Treasury Releases Revised Guidance for Emergency Rental Assistance Programs

The U.S. Department of the Treasury (Treasury) released an updated Frequently Asked Questions (FAQ) document on July 6 that provides further guidance regarding its two Emergency Rental Assistance (ERA1 and ERA2) programs. The updated FAQ offers additional information regarding the remediation of payments made by multiple grantees intended to cover the same expenses, addresses the documentation and eligibility requirements for housing stability services, and discusses the applicability of source-of-income discrimination laws, among other changes.
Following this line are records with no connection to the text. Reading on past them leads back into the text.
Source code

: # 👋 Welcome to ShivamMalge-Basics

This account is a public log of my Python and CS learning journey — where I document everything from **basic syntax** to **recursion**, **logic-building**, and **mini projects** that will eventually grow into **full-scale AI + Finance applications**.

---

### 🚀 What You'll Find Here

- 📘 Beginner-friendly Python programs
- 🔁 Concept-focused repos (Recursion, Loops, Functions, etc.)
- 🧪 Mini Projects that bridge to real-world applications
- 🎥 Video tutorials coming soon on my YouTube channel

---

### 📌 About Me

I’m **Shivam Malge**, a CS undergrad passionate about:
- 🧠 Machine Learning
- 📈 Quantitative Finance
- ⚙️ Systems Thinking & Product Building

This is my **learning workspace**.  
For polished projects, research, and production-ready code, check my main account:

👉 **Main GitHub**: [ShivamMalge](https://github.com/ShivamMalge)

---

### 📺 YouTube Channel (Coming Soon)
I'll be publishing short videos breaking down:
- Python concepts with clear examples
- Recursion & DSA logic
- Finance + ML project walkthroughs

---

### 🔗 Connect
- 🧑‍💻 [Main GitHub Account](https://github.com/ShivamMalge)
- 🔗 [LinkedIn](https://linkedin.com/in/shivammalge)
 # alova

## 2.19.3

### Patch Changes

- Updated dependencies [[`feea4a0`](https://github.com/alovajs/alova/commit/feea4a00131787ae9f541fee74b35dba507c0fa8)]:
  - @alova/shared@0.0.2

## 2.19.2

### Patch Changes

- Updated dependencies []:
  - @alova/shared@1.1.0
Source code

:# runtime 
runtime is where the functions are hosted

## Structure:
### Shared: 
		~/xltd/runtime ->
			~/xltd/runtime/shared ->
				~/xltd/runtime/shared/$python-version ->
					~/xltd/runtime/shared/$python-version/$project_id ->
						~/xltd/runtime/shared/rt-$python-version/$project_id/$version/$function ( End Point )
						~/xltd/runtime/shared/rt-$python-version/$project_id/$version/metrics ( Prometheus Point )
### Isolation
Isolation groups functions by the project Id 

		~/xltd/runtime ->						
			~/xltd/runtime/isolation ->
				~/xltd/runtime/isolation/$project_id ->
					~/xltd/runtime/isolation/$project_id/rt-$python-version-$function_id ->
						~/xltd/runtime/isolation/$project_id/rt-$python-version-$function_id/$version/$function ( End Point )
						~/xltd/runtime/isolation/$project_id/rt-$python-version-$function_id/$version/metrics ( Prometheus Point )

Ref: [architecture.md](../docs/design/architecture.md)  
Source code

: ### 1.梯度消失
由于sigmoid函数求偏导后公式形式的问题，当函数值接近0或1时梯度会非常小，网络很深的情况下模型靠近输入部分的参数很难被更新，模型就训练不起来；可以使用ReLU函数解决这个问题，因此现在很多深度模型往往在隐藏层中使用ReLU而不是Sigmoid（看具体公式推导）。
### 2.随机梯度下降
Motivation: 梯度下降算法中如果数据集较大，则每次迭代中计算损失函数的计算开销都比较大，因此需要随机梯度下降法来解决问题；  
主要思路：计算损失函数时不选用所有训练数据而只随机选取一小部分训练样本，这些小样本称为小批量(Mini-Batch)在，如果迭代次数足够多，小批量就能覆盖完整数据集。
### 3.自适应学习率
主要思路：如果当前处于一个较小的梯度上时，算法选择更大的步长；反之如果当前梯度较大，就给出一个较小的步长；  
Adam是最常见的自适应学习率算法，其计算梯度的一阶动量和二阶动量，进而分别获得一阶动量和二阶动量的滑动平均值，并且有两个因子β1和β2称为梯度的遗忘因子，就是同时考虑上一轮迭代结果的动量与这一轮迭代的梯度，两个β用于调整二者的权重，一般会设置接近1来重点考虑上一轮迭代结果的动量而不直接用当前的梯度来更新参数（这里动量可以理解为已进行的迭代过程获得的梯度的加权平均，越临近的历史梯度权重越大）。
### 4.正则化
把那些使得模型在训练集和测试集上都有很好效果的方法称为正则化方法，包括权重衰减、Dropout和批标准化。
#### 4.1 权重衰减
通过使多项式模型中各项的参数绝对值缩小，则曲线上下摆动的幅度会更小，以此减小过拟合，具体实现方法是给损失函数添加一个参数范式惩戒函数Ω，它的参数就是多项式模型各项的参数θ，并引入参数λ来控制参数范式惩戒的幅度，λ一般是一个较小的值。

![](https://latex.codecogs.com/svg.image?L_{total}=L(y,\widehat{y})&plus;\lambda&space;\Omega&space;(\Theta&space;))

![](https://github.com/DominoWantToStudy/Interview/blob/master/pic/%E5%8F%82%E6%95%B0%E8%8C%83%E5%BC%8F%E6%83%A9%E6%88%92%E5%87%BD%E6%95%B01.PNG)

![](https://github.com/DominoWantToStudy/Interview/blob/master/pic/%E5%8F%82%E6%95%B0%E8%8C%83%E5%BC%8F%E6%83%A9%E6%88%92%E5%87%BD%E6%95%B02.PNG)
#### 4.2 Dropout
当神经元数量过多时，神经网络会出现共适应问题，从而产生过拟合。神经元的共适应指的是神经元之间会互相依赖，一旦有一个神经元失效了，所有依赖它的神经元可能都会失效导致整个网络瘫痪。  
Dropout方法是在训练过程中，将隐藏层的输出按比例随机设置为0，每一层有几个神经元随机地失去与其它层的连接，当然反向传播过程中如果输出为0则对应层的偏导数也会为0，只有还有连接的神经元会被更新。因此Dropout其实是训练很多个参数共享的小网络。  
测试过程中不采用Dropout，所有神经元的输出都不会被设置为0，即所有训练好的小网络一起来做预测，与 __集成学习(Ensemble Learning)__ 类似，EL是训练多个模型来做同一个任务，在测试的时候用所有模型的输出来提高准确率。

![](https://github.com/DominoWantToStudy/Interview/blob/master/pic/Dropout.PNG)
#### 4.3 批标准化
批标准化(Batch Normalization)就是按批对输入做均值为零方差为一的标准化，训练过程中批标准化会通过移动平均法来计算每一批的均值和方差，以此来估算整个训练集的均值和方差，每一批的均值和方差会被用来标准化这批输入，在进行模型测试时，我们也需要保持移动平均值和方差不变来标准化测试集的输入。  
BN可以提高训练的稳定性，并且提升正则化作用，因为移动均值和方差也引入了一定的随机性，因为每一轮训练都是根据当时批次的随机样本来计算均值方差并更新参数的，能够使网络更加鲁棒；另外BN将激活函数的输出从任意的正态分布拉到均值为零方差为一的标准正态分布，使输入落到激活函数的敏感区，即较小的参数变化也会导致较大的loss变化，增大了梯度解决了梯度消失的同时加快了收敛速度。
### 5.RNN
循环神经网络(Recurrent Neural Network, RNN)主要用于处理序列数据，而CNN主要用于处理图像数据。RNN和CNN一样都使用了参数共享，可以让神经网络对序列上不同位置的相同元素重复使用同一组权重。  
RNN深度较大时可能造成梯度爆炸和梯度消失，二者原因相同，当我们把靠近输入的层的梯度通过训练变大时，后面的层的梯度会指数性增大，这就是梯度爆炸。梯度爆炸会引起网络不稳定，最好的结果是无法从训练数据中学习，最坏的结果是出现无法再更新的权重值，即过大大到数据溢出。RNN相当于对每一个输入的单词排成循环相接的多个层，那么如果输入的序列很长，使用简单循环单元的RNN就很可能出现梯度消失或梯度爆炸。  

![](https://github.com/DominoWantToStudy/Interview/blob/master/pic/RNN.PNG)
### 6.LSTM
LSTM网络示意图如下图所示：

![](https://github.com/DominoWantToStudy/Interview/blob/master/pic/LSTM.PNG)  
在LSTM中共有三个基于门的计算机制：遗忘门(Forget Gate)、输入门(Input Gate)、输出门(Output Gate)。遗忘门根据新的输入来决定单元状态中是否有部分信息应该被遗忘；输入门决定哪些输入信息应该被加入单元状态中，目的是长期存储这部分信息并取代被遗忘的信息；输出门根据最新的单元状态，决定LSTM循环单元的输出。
The new Treasury FAQ includes guidance about:

  • Payments made by multiple grantees: Treasury added Q45 to address what should happen if two grantees learn that they both provided rental or utility assistance to a household intended to cover the same months’ expenses. Treasury states that in such cases, a grantee does not have to recover its payment and can instead recharacterize it as assistance covering a different period of eligible rent and utility expenses. However, the grantee must document which expenses the funds ultimately covered and confirm that the household was eligible for all assistance it received, including ensuring that the total number of months of financial assistance received by the household does not exceed statutory limits.
  • Documentation and eligibility requirements for housing stability services: Treasury revised Q23 to clarify that the ERA2 statute does not restrict housing stability services to “eligible households.” Q1 was revised to state that since the ERA2 statute does not limit the provision of housing stability services to “eligible households,” grantees are not required to document a household’s eligibility if the grantee provides no assistance other than housing stability services with ERA2 funds. For ERA1, grantees are encouraged to rely on self-attestation for documenting eligibility for households receiving housing stability services without any financial assistance. For both ERA1 and ERA2, a grantee must collect any demographic or other information needed to fulfill the grantee’s reporting obligations.
  • Imposing additional eligibility criteria: Treasury added Q44 to state that grantees do not have the authority to augment the ERA eligibility requirements by conditioning assistance on a tenant’s employment status, compliance with work requirements, or acceptance of employment counseling, job training, or other employment services. While the statutes authorizing the ERA programs and Treasury’s guidance provide grantees discretion in structuring their programs, grantees cannot impose other additional eligibility criteria or require tenants to be employed, accept employment services, or comply with work requirements.
  • Source-of-income protection laws: Treasury added Q43 to address whether landlords offered ERA are subject to source-of-income protection laws. Treasury states that depending on the jurisdiction’s laws, a landlord’s refusal to accept ERA payments may violate state or local source-of-income protection laws.
  • Program accessibility for protected classes: Treasury revised Q15 to state that grantees must comply with Section 504 of the “Rehabilitation Act of 1973,” which prohibits discrimination because of disability in programs or activities receiving federal financial assistance. Treasury revised Q37 to state that in accordance with Title VI of the “Civil Rights Act of 1964,” ERA grantees must ensure that they provide meaningful access to their limited-English-proficiency (LEP) applicants and beneficiaries of their federally assisted programs, services, and activities. Treasury provides resources regarding reasonable steps grantees can take to provide meaningful access for LEP applicants.
  • Documentation requirements for bulk utility payments: Treasury revised Q38 to state that, in the case of bulk utility payments, grantees may allow a utility provider up to nine months from the time the bulk payment was made to satisfy all documentation requirements if a utility shut-off moratorium was in effect in the grantee’s jurisdiction for at least one of the six months following the payment.